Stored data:
----------------

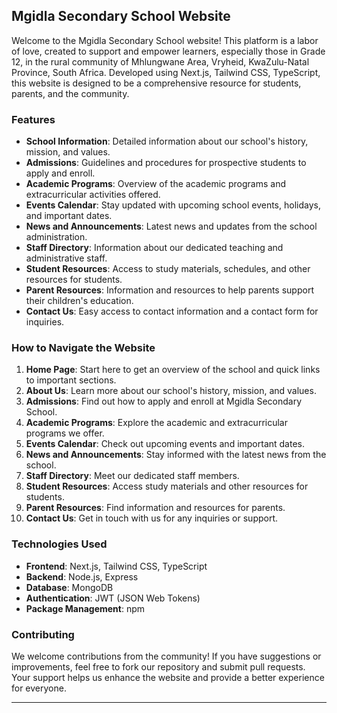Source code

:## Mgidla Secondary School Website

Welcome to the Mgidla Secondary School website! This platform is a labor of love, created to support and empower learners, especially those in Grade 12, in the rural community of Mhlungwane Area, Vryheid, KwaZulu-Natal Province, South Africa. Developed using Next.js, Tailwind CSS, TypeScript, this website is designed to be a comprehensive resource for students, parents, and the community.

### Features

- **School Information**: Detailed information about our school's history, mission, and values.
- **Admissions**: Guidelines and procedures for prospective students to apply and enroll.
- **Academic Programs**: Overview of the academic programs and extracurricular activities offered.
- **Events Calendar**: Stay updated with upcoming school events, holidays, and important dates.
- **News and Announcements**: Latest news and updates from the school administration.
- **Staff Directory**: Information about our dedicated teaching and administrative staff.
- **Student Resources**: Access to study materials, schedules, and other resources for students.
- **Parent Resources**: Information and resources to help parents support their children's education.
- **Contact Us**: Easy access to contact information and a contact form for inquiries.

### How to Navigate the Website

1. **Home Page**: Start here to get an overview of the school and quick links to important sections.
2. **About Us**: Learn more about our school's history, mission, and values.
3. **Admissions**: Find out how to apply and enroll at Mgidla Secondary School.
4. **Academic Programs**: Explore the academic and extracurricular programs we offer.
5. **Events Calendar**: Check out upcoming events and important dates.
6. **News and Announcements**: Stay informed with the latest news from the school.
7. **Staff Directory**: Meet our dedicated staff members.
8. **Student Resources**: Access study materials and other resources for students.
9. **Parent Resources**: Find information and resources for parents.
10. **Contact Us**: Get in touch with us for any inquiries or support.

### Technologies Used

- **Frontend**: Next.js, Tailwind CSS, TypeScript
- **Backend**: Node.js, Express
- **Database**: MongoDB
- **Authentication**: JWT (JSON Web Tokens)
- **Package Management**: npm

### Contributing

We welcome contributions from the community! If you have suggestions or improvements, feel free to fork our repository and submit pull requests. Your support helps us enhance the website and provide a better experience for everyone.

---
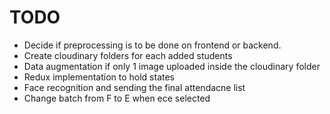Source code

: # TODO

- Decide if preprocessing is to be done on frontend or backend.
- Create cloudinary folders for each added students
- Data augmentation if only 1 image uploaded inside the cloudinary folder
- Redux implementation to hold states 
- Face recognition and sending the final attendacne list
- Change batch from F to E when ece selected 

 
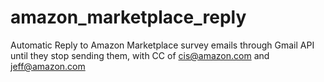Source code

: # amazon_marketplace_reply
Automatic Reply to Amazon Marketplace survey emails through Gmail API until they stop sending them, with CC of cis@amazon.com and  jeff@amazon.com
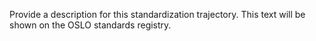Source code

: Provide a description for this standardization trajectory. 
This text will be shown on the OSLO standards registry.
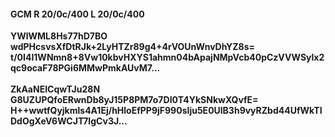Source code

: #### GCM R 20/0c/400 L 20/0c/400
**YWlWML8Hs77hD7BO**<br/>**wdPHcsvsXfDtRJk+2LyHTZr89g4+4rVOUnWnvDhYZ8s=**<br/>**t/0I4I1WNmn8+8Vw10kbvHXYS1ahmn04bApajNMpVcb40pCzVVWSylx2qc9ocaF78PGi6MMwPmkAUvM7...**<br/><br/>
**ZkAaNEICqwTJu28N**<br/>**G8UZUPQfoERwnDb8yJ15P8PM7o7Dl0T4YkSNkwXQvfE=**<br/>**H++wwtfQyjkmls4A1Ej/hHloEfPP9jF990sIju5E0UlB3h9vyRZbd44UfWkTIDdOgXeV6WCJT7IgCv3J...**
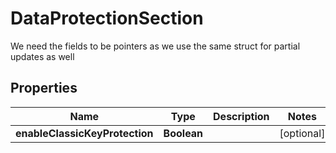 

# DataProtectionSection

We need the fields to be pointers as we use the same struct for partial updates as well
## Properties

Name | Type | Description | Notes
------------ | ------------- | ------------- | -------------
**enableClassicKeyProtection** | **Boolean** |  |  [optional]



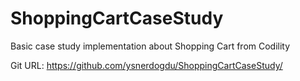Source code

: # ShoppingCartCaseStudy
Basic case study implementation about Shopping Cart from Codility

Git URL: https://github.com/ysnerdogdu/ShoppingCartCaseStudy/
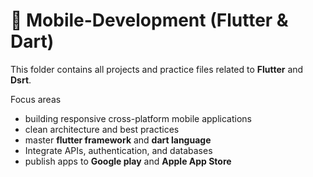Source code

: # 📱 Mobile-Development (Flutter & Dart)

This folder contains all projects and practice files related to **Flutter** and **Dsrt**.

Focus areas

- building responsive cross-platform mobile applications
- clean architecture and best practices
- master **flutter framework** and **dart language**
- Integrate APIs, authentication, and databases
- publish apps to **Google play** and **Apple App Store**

----------------

▶ _WHAT THE EXERCISE ASKS_: Please transcribe every entry exactly as written, leaving the pictures out.

▶ _RESPONSE_:
Source code

:## Mgidla Secondary School Website

Welcome to the Mgidla Secondary School website! This platform is a labor of love, created to support and empower learners, especially those in Grade 12, in the rural community of Mhlungwane Area, Vryheid, KwaZulu-Natal Province, South Africa. Developed using Next.js, Tailwind CSS, TypeScript, this website is designed to be a comprehensive resource for students, parents, and the community.

### Features

- **School Information**: Detailed information about our school's history, mission, and values.
- **Admissions**: Guidelines and procedures for prospective students to apply and enroll.
- **Academic Programs**: Overview of the academic programs and extracurricular activities offered.
- **Events Calendar**: Stay updated with upcoming school events, holidays, and important dates.
- **News and Announcements**: Latest news and updates from the school administration.
- **Staff Directory**: Information about our dedicated teaching and administrative staff.
- **Student Resources**: Access to study materials, schedules, and other resources for students.
- **Parent Resources**: Information and resources to help parents support their children's education.
- **Contact Us**: Easy access to contact information and a contact form for inquiries.

### How to Navigate the Website

1. **Home Page**: Start here to get an overview of the school and quick links to important sections.
2. **About Us**: Learn more about our school's history, mission, and values.
3. **Admissions**: Find out how to apply and enroll at Mgidla Secondary School.
4. **Academic Programs**: Explore the academic and extracurricular programs we offer.
5. **Events Calendar**: Check out upcoming events and important dates.
6. **News and Announcements**: Stay informed with the latest news from the school.
7. **Staff Directory**: Meet our dedicated staff members.
8. **Student Resources**: Access study materials and other resources for students.
9. **Parent Resources**: Find information and resources for parents.
10. **Contact Us**: Get in touch with us for any inquiries or support.

### Technologies Used

- **Frontend**: Next.js, Tailwind CSS, TypeScript
- **Backend**: Node.js, Express
- **Database**: MongoDB
- **Authentication**: JWT (JSON Web Tokens)
- **Package Management**: npm

### Contributing

We welcome contributions from the community! If you have suggestions or improvements, feel free to fork our repository and submit pull requests. Your support helps us enhance the website and provide a better experience for everyone.

---
Source code

: # TODO

- Decide if preprocessing is to be done on frontend or backend.
- Create cloudinary folders for each added students
- Data augmentation if only 1 image uploaded inside the cloudinary folder
- Redux implementation to hold states 
- Face recognition and sending the final attendacne list
- Change batch from F to E when ece selected 

 
Source code

: # amazon_marketplace_reply
Automatic Reply to Amazon Marketplace survey emails through Gmail API until they stop sending them, with CC of cis@amazon.com and  jeff@amazon.com
Source code

: Provide a description for this standardization trajectory. 
This text will be shown on the OSLO standards registry.
Source code

: #### GCM R 20/0c/400 L 20/0c/400
**YWlWML8Hs77hD7BO**<br/>**wdPHcsvsXfDtRJk+2LyHTZr89g4+4rVOUnWnvDhYZ8s=**<br/>**t/0I4I1WNmn8+8Vw10kbvHXYS1ahmn04bApajNMpVcb40pCzVVWSylx2qc9ocaF78PGi6MMwPmkAUvM7...**<br/><br/>
**ZkAaNEICqwTJu28N**<br/>**G8UZUPQfoERwnDb8yJ15P8PM7o7Dl0T4YkSNkwXQvfE=**<br/>**H++wwtfQyjkmls4A1Ej/hHloEfPP9jF990sIju5E0UlB3h9vyRZbd44UfWkTIDdOgXeV6WCJT7IgCv3J...**

# DataProtectionSection

We need the fields to be pointers as we use the same struct for partial updates as well
## Properties

Name | Type | Description | Notes
------------ | ------------- | ------------- | -------------
**enableClassicKeyProtection** | **Boolean** |  |  [optional]



Source code

: # ShoppingCartCaseStudy
Basic case study implementation about Shopping Cart from Codility

Git URL: https://github.com/ysnerdogdu/ShoppingCartCaseStudy/
Source code

: # 📱 Mobile-Development (Flutter & Dart)

This folder contains all projects and practice files related to **Flutter** and **Dsrt**.

Focus areas

- building responsive cross-platform mobile applications
- clean architecture and best practices
- master **flutter framework** and **dart language**
- Integrate APIs, authentication, and databases
- publish apps to **Google play** and **Apple App Store**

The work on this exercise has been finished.